Here are some entries; quote each one exactly.
-- Opening Marker --
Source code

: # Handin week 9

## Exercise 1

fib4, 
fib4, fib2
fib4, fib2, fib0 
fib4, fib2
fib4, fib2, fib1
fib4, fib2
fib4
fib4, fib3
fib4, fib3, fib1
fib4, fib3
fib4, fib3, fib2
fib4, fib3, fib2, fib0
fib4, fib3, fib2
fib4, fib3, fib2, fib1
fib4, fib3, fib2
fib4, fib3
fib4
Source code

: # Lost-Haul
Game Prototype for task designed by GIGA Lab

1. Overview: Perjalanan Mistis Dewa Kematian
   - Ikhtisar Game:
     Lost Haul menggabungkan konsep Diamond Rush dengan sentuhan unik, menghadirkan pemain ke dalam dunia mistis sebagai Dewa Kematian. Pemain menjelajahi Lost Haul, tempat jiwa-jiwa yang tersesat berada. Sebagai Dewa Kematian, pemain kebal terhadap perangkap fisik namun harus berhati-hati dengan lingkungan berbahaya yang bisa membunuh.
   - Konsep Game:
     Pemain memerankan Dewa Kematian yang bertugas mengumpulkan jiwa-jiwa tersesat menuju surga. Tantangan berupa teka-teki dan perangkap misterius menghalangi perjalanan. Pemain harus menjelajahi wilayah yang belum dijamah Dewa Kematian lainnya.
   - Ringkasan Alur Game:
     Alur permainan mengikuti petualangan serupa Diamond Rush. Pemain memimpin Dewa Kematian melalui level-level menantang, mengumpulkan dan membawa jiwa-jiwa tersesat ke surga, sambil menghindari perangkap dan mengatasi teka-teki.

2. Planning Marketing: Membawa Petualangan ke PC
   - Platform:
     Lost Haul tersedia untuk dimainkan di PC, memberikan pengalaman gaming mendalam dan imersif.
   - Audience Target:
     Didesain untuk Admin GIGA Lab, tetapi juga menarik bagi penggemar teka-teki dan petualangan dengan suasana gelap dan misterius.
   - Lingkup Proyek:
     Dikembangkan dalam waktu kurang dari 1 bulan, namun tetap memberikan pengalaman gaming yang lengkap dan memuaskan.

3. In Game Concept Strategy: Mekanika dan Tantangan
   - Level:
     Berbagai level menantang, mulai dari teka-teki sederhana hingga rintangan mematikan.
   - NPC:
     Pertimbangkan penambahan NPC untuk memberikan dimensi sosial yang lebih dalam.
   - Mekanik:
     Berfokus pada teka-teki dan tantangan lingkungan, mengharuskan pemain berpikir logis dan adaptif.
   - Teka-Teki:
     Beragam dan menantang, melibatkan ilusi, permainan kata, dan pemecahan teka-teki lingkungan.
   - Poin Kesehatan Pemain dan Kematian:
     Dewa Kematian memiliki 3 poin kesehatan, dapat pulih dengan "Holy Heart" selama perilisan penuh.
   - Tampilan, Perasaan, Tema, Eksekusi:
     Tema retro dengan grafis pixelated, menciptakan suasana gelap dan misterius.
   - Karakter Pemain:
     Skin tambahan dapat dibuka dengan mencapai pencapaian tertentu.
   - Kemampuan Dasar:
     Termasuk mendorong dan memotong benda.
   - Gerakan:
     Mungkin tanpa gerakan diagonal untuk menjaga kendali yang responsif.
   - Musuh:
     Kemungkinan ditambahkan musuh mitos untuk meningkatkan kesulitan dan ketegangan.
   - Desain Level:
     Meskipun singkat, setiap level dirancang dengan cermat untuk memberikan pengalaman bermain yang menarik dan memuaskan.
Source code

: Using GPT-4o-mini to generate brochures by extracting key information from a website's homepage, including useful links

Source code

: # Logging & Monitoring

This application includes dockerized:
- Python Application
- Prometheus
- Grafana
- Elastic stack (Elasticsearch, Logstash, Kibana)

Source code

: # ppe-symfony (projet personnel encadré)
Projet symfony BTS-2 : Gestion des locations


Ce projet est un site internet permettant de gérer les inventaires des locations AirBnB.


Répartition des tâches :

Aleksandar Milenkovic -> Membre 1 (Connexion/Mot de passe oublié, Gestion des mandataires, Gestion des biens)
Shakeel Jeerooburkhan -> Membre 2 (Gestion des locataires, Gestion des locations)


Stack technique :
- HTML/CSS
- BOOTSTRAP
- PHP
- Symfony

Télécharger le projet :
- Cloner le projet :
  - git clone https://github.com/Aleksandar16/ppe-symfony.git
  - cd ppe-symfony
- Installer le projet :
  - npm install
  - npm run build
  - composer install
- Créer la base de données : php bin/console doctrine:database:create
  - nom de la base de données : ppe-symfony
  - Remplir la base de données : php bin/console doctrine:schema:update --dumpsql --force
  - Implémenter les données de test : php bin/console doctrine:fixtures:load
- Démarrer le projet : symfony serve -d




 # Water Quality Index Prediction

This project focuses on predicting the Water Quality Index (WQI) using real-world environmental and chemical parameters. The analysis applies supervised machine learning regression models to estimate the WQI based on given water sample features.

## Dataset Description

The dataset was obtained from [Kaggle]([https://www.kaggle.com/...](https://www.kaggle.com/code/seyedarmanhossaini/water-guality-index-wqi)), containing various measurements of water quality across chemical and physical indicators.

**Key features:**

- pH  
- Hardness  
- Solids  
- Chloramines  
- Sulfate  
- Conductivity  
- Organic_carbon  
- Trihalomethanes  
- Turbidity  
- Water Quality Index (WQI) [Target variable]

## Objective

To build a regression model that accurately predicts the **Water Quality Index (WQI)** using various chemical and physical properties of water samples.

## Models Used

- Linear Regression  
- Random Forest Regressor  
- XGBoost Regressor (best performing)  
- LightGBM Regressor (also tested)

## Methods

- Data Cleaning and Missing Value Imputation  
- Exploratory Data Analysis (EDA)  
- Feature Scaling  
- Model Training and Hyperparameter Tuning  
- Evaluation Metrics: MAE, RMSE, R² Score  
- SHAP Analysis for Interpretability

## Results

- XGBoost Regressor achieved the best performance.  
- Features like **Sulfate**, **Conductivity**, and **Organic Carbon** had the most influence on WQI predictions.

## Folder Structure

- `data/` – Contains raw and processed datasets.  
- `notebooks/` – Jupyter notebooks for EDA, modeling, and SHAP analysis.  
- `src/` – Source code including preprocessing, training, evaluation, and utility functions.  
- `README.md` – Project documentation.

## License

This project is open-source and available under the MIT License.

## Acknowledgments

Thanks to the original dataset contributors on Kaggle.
-- Closing Marker --
Answer space:
Source code

: # Handin week 9

## Exercise 1

fib4, 
fib4, fib2
fib4, fib2, fib0 
fib4, fib2
fib4, fib2, fib1
fib4, fib2
fib4
fib4, fib3
fib4, fib3, fib1
fib4, fib3
fib4, fib3, fib2
fib4, fib3, fib2, fib0
fib4, fib3, fib2
fib4, fib3, fib2, fib1
fib4, fib3, fib2
fib4, fib3
fib4
Source code

: # Lost-Haul
Game Prototype for task designed by GIGA Lab

1. Overview: Perjalanan Mistis Dewa Kematian
   - Ikhtisar Game:
     Lost Haul menggabungkan konsep Diamond Rush dengan sentuhan unik, menghadirkan pemain ke dalam dunia mistis sebagai Dewa Kematian. Pemain menjelajahi Lost Haul, tempat jiwa-jiwa yang tersesat berada. Sebagai Dewa Kematian, pemain kebal terhadap perangkap fisik namun harus berhati-hati dengan lingkungan berbahaya yang bisa membunuh.
   - Konsep Game:
     Pemain memerankan Dewa Kematian yang bertugas mengumpulkan jiwa-jiwa tersesat menuju surga. Tantangan berupa teka-teki dan perangkap misterius menghalangi perjalanan. Pemain harus menjelajahi wilayah yang belum dijamah Dewa Kematian lainnya.
   - Ringkasan Alur Game:
     Alur permainan mengikuti petualangan serupa Diamond Rush. Pemain memimpin Dewa Kematian melalui level-level menantang, mengumpulkan dan membawa jiwa-jiwa tersesat ke surga, sambil menghindari perangkap dan mengatasi teka-teki.

2. Planning Marketing: Membawa Petualangan ke PC
   - Platform:
     Lost Haul tersedia untuk dimainkan di PC, memberikan pengalaman gaming mendalam dan imersif.
   - Audience Target:
     Didesain untuk Admin GIGA Lab, tetapi juga menarik bagi penggemar teka-teki dan petualangan dengan suasana gelap dan misterius.
   - Lingkup Proyek:
     Dikembangkan dalam waktu kurang dari 1 bulan, namun tetap memberikan pengalaman gaming yang lengkap dan memuaskan.

3. In Game Concept Strategy: Mekanika dan Tantangan
   - Level:
     Berbagai level menantang, mulai dari teka-teki sederhana hingga rintangan mematikan.
   - NPC:
     Pertimbangkan penambahan NPC untuk memberikan dimensi sosial yang lebih dalam.
   - Mekanik:
     Berfokus pada teka-teki dan tantangan lingkungan, mengharuskan pemain berpikir logis dan adaptif.
   - Teka-Teki:
     Beragam dan menantang, melibatkan ilusi, permainan kata, dan pemecahan teka-teki lingkungan.
   - Poin Kesehatan Pemain dan Kematian:
     Dewa Kematian memiliki 3 poin kesehatan, dapat pulih dengan "Holy Heart" selama perilisan penuh.
   - Tampilan, Perasaan, Tema, Eksekusi:
     Tema retro dengan grafis pixelated, menciptakan suasana gelap dan misterius.
   - Karakter Pemain:
     Skin tambahan dapat dibuka dengan mencapai pencapaian tertentu.
   - Kemampuan Dasar:
     Termasuk mendorong dan memotong benda.
   - Gerakan:
     Mungkin tanpa gerakan diagonal untuk menjaga kendali yang responsif.
   - Musuh:
     Kemungkinan ditambahkan musuh mitos untuk meningkatkan kesulitan dan ketegangan.
   - Desain Level:
     Meskipun singkat, setiap level dirancang dengan cermat untuk memberikan pengalaman bermain yang menarik dan memuaskan.
Source code

: Using GPT-4o-mini to generate brochures by extracting key information from a website's homepage, including useful links

Source code

: # Logging & Monitoring

This application includes dockerized:
- Python Application
- Prometheus
- Grafana
- Elastic stack (Elasticsearch, Logstash, Kibana)

Source code

: # ppe-symfony (projet personnel encadré)
Projet symfony BTS-2 : Gestion des locations


Ce projet est un site internet permettant de gérer les inventaires des locations AirBnB.


Répartition des tâches :

Aleksandar Milenkovic -> Membre 1 (Connexion/Mot de passe oublié, Gestion des mandataires, Gestion des biens)
Shakeel Jeerooburkhan -> Membre 2 (Gestion des locataires, Gestion des locations)


Stack technique :
- HTML/CSS
- BOOTSTRAP
- PHP
- Symfony

Télécharger le projet :
- Cloner le projet :
  - git clone https://github.com/Aleksandar16/ppe-symfony.git
  - cd ppe-symfony
- Installer le projet :
  - npm install
  - npm run build
  - composer install
- Créer la base de données : php bin/console doctrine:database:create
  - nom de la base de données : ppe-symfony
  - Remplir la base de données : php bin/console doctrine:schema:update --dumpsql --force
  - Implémenter les données de test : php bin/console doctrine:fixtures:load
- Démarrer le projet : symfony serve -d




 # Water Quality Index Prediction

This project focuses on predicting the Water Quality Index (WQI) using real-world environmental and chemical parameters. The analysis applies supervised machine learning regression models to estimate the WQI based on given water sample features.

## Dataset Description

The dataset was obtained from [Kaggle]([https://www.kaggle.com/...](https://www.kaggle.com/code/seyedarmanhossaini/water-guality-index-wqi)), containing various measurements of water quality across chemical and physical indicators.

**Key features:**

- pH  
- Hardness  
- Solids  
- Chloramines  
- Sulfate  
- Conductivity  
- Organic_carbon  
- Trihalomethanes  
- Turbidity  
- Water Quality Index (WQI) [Target variable]

## Objective

To build a regression model that accurately predicts the **Water Quality Index (WQI)** using various chemical and physical properties of water samples.

## Models Used

- Linear Regression  
- Random Forest Regressor  
- XGBoost Regressor (best performing)  
- LightGBM Regressor (also tested)

## Methods

- Data Cleaning and Missing Value Imputation  
- Exploratory Data Analysis (EDA)  
- Feature Scaling  
- Model Training and Hyperparameter Tuning  
- Evaluation Metrics: MAE, RMSE, R² Score  
- SHAP Analysis for Interpretability

## Results

- XGBoost Regressor achieved the best performance.  
- Features like **Sulfate**, **Conductivity**, and **Organic Carbon** had the most influence on WQI predictions.

## Folder Structure

- `data/` – Contains raw and processed datasets.  
- `notebooks/` – Jupyter notebooks for EDA, modeling, and SHAP analysis.  
- `src/` – Source code including preprocessing, training, evaluation, and utility functions.  
- `README.md` – Project documentation.

## License

This project is open-source and available under the MIT License.

## Acknowledgments

Thanks to the original dataset contributors on Kaggle.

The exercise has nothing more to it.